■ **Task goal**
In the data below, how many lines include the word "processes"? Give only the number.

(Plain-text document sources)
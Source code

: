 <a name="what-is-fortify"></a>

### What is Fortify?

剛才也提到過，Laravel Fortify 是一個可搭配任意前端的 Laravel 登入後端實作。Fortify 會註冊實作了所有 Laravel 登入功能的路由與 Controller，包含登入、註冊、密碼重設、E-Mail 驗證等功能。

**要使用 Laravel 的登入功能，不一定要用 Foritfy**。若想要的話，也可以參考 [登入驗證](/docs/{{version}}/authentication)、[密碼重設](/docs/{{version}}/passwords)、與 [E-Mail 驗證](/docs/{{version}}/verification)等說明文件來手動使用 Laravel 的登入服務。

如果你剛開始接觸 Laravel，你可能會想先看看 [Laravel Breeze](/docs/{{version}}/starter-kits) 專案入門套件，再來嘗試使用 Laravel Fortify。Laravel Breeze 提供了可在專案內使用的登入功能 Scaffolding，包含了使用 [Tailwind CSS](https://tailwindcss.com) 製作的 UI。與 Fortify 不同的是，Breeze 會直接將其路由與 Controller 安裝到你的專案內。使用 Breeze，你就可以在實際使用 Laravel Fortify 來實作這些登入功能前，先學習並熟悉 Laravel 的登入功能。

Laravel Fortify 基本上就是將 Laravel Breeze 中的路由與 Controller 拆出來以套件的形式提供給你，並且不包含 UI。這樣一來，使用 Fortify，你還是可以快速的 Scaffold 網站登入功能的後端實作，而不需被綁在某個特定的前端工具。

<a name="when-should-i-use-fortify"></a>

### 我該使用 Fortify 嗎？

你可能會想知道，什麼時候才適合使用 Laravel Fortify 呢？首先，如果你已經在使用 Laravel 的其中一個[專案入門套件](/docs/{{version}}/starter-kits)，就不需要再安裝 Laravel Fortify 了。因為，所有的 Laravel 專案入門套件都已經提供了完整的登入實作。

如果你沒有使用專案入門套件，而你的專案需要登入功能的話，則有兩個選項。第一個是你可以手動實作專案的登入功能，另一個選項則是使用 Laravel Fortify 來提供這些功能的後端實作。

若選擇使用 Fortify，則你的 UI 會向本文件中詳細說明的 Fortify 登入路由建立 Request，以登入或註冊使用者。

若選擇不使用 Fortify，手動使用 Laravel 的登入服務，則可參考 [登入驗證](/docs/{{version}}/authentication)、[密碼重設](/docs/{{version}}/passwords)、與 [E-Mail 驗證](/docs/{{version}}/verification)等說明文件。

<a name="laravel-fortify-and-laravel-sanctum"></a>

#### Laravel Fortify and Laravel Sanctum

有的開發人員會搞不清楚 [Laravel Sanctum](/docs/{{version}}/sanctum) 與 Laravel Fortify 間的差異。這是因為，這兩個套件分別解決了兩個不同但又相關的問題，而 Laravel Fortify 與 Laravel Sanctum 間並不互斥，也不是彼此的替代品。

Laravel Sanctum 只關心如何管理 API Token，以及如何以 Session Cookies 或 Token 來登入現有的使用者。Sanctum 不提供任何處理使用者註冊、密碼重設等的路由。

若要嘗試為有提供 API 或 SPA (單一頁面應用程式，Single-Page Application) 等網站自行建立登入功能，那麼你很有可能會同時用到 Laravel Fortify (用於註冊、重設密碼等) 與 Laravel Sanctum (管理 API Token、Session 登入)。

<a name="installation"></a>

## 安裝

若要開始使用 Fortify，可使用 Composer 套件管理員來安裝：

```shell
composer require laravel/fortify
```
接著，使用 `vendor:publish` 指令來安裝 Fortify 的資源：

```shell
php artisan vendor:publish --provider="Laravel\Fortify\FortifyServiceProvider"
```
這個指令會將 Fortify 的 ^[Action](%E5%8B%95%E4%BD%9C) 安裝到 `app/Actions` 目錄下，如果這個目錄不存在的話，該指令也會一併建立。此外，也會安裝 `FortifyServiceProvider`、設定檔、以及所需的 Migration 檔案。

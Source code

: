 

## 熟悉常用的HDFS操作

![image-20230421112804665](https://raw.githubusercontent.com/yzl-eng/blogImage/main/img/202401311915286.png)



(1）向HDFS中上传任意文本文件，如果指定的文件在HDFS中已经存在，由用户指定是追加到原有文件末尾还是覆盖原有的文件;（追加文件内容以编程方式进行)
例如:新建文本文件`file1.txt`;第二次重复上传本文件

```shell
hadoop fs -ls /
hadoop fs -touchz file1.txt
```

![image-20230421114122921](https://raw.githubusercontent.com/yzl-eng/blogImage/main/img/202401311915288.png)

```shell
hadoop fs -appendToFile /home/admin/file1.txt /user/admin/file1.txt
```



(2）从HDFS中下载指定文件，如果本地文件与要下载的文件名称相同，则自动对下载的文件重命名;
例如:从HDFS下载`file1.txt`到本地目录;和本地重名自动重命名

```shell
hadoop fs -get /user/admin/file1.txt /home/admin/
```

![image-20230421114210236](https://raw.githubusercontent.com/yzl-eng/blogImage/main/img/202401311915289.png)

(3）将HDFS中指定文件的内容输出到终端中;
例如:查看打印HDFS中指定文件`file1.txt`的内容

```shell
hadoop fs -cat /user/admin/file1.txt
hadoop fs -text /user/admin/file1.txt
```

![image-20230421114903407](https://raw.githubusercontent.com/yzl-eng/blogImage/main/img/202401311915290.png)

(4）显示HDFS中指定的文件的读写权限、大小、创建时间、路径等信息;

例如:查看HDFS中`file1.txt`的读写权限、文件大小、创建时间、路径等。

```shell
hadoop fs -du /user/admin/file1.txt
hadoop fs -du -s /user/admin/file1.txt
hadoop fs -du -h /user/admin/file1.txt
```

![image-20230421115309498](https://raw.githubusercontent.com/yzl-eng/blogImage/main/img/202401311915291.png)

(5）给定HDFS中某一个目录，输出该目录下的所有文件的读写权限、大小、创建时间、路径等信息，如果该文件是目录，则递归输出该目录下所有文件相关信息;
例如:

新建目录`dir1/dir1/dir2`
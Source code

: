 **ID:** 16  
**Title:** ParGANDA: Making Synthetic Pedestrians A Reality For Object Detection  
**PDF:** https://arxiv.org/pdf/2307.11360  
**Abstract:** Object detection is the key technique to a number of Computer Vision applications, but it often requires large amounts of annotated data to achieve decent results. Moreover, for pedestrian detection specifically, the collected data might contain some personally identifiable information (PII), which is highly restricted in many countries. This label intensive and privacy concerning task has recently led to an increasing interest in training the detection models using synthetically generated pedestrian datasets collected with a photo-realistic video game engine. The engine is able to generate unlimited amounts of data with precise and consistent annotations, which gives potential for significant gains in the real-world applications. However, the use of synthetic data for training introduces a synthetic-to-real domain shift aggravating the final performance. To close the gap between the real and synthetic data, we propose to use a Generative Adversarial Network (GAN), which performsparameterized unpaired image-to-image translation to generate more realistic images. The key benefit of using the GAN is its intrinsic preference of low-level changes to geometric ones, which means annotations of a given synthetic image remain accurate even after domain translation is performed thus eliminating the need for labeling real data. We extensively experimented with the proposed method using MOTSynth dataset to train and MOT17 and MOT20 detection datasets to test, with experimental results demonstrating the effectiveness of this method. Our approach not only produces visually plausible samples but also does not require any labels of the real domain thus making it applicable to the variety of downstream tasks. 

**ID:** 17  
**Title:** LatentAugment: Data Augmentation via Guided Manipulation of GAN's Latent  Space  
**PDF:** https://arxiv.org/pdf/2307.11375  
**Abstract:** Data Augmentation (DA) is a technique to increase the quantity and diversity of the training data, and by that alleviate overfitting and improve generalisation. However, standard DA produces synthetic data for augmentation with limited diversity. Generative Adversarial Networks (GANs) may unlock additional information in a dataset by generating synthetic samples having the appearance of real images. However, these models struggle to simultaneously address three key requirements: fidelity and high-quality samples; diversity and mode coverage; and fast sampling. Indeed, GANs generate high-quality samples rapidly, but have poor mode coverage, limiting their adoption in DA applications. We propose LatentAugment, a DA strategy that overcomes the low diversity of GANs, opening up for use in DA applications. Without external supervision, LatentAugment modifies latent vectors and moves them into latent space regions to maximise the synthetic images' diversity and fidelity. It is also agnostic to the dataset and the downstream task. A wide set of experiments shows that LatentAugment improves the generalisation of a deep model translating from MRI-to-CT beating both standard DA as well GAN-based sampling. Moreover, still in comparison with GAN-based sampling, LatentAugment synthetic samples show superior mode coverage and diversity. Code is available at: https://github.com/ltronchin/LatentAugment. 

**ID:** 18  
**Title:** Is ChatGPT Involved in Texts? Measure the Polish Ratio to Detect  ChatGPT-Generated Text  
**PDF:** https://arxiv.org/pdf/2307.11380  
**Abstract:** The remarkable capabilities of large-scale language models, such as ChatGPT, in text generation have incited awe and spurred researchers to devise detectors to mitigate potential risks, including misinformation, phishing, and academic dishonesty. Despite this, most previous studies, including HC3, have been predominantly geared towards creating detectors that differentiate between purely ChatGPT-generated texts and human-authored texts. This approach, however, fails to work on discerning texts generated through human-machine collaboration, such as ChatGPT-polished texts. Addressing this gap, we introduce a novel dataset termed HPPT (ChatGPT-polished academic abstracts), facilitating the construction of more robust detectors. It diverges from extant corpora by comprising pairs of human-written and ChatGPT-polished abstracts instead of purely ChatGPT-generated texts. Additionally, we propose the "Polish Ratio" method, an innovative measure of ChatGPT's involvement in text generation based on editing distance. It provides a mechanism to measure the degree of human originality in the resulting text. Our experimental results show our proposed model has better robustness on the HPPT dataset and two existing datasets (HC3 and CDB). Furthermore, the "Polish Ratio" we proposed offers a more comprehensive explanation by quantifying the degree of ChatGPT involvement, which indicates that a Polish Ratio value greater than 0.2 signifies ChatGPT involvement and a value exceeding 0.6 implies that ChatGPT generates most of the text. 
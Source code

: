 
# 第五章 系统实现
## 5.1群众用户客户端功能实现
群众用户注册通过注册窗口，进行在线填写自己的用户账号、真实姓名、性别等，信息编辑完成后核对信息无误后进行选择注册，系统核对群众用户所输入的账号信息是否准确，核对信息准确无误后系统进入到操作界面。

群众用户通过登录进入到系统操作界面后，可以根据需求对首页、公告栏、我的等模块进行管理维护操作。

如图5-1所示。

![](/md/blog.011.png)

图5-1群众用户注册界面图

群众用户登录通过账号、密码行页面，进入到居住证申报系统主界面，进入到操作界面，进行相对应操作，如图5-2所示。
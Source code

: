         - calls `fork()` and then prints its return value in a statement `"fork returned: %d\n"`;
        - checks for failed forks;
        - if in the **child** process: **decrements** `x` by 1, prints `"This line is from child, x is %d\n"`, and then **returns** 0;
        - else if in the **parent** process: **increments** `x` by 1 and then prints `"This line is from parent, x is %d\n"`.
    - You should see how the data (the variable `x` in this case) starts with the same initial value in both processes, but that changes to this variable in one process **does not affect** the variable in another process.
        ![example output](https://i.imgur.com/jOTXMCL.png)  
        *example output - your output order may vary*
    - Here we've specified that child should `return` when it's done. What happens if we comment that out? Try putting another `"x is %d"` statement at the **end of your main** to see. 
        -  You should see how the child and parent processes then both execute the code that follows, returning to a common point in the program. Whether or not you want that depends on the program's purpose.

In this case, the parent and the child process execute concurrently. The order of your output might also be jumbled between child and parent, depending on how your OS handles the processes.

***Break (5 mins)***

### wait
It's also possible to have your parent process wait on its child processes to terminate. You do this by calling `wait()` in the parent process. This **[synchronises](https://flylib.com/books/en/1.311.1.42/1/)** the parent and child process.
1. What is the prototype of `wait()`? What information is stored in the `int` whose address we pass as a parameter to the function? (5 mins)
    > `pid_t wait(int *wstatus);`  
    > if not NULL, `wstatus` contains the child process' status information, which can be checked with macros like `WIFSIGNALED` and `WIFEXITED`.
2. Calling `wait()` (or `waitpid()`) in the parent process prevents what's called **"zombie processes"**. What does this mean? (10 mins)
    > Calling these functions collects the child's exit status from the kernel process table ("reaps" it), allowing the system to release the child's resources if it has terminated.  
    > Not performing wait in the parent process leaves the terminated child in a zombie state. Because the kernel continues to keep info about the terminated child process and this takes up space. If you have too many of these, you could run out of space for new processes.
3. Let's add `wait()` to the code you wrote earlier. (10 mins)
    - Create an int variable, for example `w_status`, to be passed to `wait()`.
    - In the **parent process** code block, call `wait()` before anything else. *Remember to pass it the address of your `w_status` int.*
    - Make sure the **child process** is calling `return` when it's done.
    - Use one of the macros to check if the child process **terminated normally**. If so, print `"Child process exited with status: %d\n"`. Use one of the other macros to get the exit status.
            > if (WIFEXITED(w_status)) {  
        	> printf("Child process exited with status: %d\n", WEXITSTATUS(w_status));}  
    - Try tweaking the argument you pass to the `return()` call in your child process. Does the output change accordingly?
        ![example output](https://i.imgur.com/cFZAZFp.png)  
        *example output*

■ **Response**
6